If no power of 2 within the range is found by the previous step; you would've found a power of 2 that is not in range. Clear the corresponding bit in the upper and lower bounds and recurse; like:

void find_bits(unsigned int lower_bound, unsigned int upper_bound, unsigned int extra_bits) {
    unsigned int temp = upper_bound;
    while( (temp & (temp-1)) != 0) {
        temp = temp & (temp-1);
    }

    if(temp < lower_bound) {
        find_bits(lower_bound ^ temp, upper_bound ^ temp, extra_bits + 1);
        return;
    }

If zero is within the range, then the smallest number of set bits is zero (from the number zero). Otherwise, the smallest number of set bits is one (from any power of 2 within range, including the highest power of 2 you found). Don't forget to account for any extra bits that were previously cleared:

    if(lower_bound == 0) {
        least_set_bits = 0 + extra_bits;
    } else {
        least_set_bits = 1 + extra_bits;
    }

If the highest power of 2 within range minus 1 is also within the range, then the largest number of set bits will be however many bits is in highest power of 2 within range minus 1. Otherwise, the upper bound must have been the same as the lower bound and therefore the largest number of set bits is equal to the smallest number of set bits:

    if(temp - 1 < lower_bound) {
        most_set_bits = least_set_bits;
    } else {
        temp--;
        most_set_bits = 0;
        while(temp > 0) {
            temp >>= 1;
            most_set_bits++;
        }
        most_set_bits += extra_bits;
    }

All of the above combined (and untested and probably buggy; and definitely not able to handle some corner cases - eg if the range is [0, 0]):

void find_bits(unsigned int lower_bound, unsigned int upper_bound, unsigned int extra_bits) {
    unsigned int temp = upper_bound;
    unsigned int least_set_bits;
    unsigned int most_set_bits;

    while( (temp & (temp-1)) != 0) {
        temp = temp & (temp-1);
    }

    if(temp < lower_bound) {
        find_bits(lower_bound ^ temp, upper_bound ^ temp, extra_bits + 1);
        return;
    }

    if(lower_bound == 0) {
        least_set_bits = 0 + extra_bits;
    } else {
        least_set_bits = 1 + extra_bits;
    }

    if(temp - 1 < lower_bound) {
        most_set_bits = least_set_bits;
    } else {
        temp--;
        most_set_bits = 0;
        while(temp > 0) {
            temp >>= 1;
            most_set_bits++;
        }
        most_set_bits += extra_bits;
    }

    printf("Least set bits is %u, most set bits is %u.\n", least_set_bits, most_set_bits);
}

Answer 2

Given the range [ lower , upper ] with unsigned lower and upper , let diff = lower ^ upper be the bits that are different in lower and upper .

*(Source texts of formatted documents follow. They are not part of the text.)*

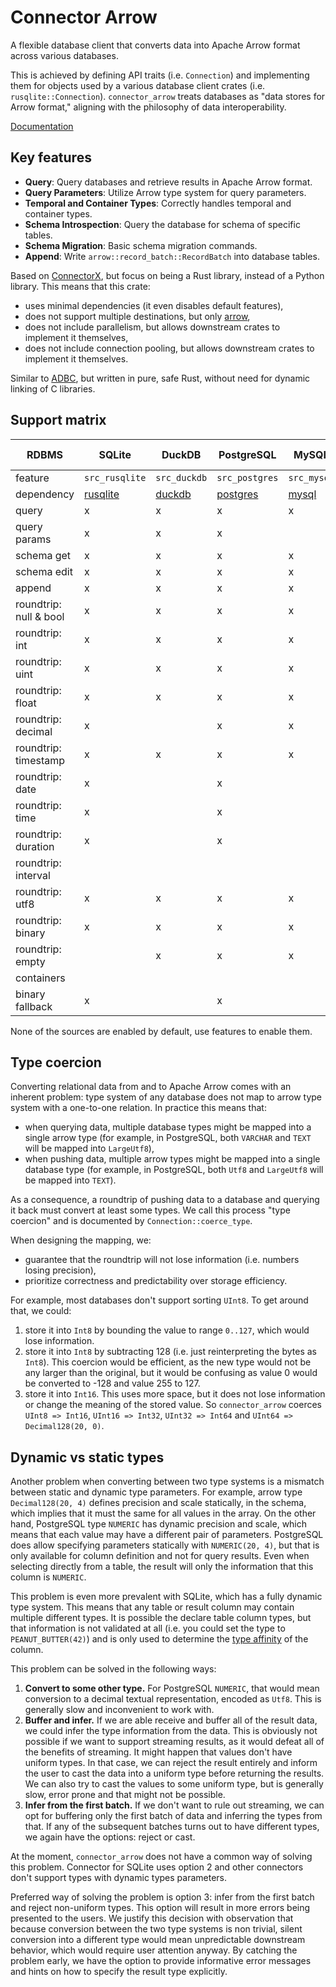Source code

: # Connector Arrow

A flexible database client that converts data into Apache Arrow format across various databases.

This is achieved by defining API traits (i.e. `Connection`) and implementing them for objects used
by a various database client crates (i.e. `rusqlite::Connection`). `connector_arrow` treats
databases as "data stores for Arrow format," aligning with the philosophy of data interoperability.

[Documentation](https://docs.rs/connector_arrow)

## Key features

- **Query**: Query databases and retrieve results in Apache Arrow format.
- **Query Parameters**: Utilize Arrow type system for query parameters.
- **Temporal and Container Types**: Correctly handles temporal and container types.
- **Schema Introspection**: Query the database for schema of specific tables.
- **Schema Migration**: Basic schema migration commands.
- **Append**: Write `arrow::record_batch::RecordBatch` into database tables.

Based on [ConnectorX](https://github.com/sfu-db/connector-x), but focus on being a Rust library,
instead of a Python library. This means that this crate:

- uses minimal dependencies (it even disables default features),
- does not support multiple destinations, but only [arrow](https://crates.io/crates/arrow),
- does not include parallelism, but allows downstream crates to implement it themselves,
- does not include connection pooling, but allows downstream crates to implement it themselves.

Similar to [ADBC](https://arrow.apache.org/docs/format/ADBC.html), but written in pure, safe Rust,
without need for dynamic linking of C libraries.

## Support matrix

| RDBMS | SQLite | DuckDB | PostgreSQL | MySQL | Microsoft SQL Server |
| --- | --- | --- | --- | --- | --- |
| feature | `src_rusqlite` | `src_duckdb` | `src_postgres` | `src_mysql` | `src_tiberius` |
| dependency | [rusqlite](https://crates.io/crates/rusqlite) | [duckdb](https://crates.io/crates/duckdb) | [postgres](https://crates.io/crates/postgres) | [mysql](https://crates.io/crates/mysql) | [tiberius](https://crates.io/crates/tiberius) |
| query | x | x | x | x | x |
| query params | x | x | x |  | x |
| schema get | x | x | x | x | x |
| schema edit | x | x | x | x | x |
| append | x | x | x | x | x |
| roundtrip: null & bool | x | x | x | x | x |
| roundtrip: int | x | x | x | x | x |
| roundtrip: uint | x | x | x | x | x |
| roundtrip: float | x | x | x | x | x |
| roundtrip: decimal | x |  | x | x | x |
| roundtrip: timestamp | x | x | x | x | x |
| roundtrip: date | x |  | x |  |  |
| roundtrip: time | x |  | x |  |  |
| roundtrip: duration | x |  | x |  |  |
| roundtrip: interval |  |  |  |  |  |
| roundtrip: utf8 | x | x | x | x | x |
| roundtrip: binary | x | x | x | x |  |
| roundtrip: empty |  | x | x | x | x |
| containers |  |  |  |  |  |
| binary fallback | x |  | x |  |  |

None of the sources are enabled by default, use features to enable them.

## Type coercion

Converting relational data from and to Apache Arrow comes with an inherent problem: type system of
any database does not map to arrow type system with a one-to-one relation. In practice this means
that:

- when querying data, multiple database types might be mapped into a single arrow type (for example,
  in PostgreSQL, both `VARCHAR` and `TEXT` will be mapped into `LargeUtf8`),
- when pushing data, multiple arrow types might be mapped into a single database type (for example,
  in PostgreSQL, both `Utf8` and `LargeUtf8` will be mapped into `TEXT`).

As a consequence, a roundtrip of pushing data to a database and querying it back must convert at
least some types. We call this process "type coercion" and is documented by
`Connection::coerce_type`.

When designing the mapping, we:

- guarantee that the roundtrip will not lose information (i.e. numbers losing precision),
- prioritize correctness and predictability over storage efficiency.

For example, most databases don't support sorting `UInt8`. To get around that, we could:

1. store it into `Int8` by bounding the value to range `0..127`, which would lose information.
2. store it into `Int8` by subtracting 128 (i.e. just reinterpreting the bytes as `Int8`). This
   coercion would be efficient, as the new type would not be any larger than the original, but it
   would be confusing as value 0 would be converted to -128 and value 255 to 127.
3. store it into `Int16`. This uses more space, but it does not lose information or change the
   meaning of the stored value. So `connector_arrow` coerces `UInt8 => Int16`, `UInt16 => Int32`,
   `UInt32 => Int64` and `UInt64 => Decimal128(20, 0)`.

## Dynamic vs static types

Another problem when converting between two type systems is a mismatch between static and dynamic
type parameters. For example, arrow type `Decimal128(20, 4)` defines precision and scale statically,
in the schema, which implies that it must the same for all values in the array. On the other hand,
PostgreSQL type `NUMERIC` has dynamic precision and scale, which means that each value may have a
different pair of parameters. PostgreSQL does allow specifying parameters statically with
`NUMERIC(20, 4)`, but that is only available for column definition and not for query results. Even
when selecting directly from a table, the result will only the information that this column is
`NUMERIC`.

This problem is even more prevalent with SQLite, which has a fully dynamic type system. This means
that any table or result column may contain multiple different types. It is possible the declare
table column types, but that information is not validated at all (i.e. you could set the type to
`PEANUT_BUTTER(42)`) and is only used to determine the [type
affinity](https://www.sqlite.org/datatype3.html#type_affinity) of the column.

This problem can be solved in the following ways:

1. **Convert to some other type.** For PostgreSQL `NUMERIC`, that would mean conversion to a decimal
   textual representation, encoded as `Utf8`. This is generally slow and inconvenient to work with.
2. **Buffer and infer.** If we are able receive and buffer all of the result data, we could infer
   the type information from the data. This is obviously not possible if we want to support
   streaming results, as it would defeat all of the benefits of streaming. It might happen that
   values don't have uniform types. In that case, we can reject the result entirely and inform the
   user to cast the data into a uniform type before returning the results. We can also try to cast
   the values to some uniform type, but is generally slow, error prone and that might not be
   possible.
3. **Infer from the first batch.** If we don't want to rule out streaming, we can opt for buffering
   only the first batch of data and inferring the types from that. If any of the subsequent batches
   turns out to have different types, we again have the options: reject or cast.

At the moment, `connector_arrow` does not have a common way of solving this problem. Connector for
SQLite uses option 2 and other connectors don't support types with dynamic types parameters.

Preferred way of solving the problem is option 3: infer from the first batch and reject non-uniform
types. This option will result in more errors being presented to the users. We justify this decision
with observation that because conversion between the two type systems is non trivial, silent
conversion into a different type would mean unpredictable downstream behavior, which would require
user attention anyway. By catching the problem early, we have the option to provide informative
error messages and hints on how to specify the result type explicitly.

If diff is zero, the lower and upper are identical, so the least number of bits and the greatest number of bits set in the range is the number of bits set in lower .

Otherwise, let n be the number of the greatest bit set in diff , starting counting from 0 for the least significant bit. Let mask = (2u << n) - 1 be a mask for the bits up to and including bit n . (Note 2u is correct.) Partition lower and upper into shared high bits and separate low bits:

shared = lower & ~mask;
lower &= mask;
upper &= mask;

Count the bits set in shared . They are necessarily set in any value in the original [ lower , upper ]. Below, we solve for the new lower and upper . Then the solution for the original values is obtained by adding the number of bits set in shared .

If lower is zero, the least number of bits set is zero, since 0 is in [ lower , upper ], Otherwise, it is one, since 1u << n is in [ lower , upper ].

If upper equals mask , the greatest number of bits set is n+1 , the number of bits set in mask . Otherwise, it is n , since (1u << n) - 1 is in [ lower , upper ].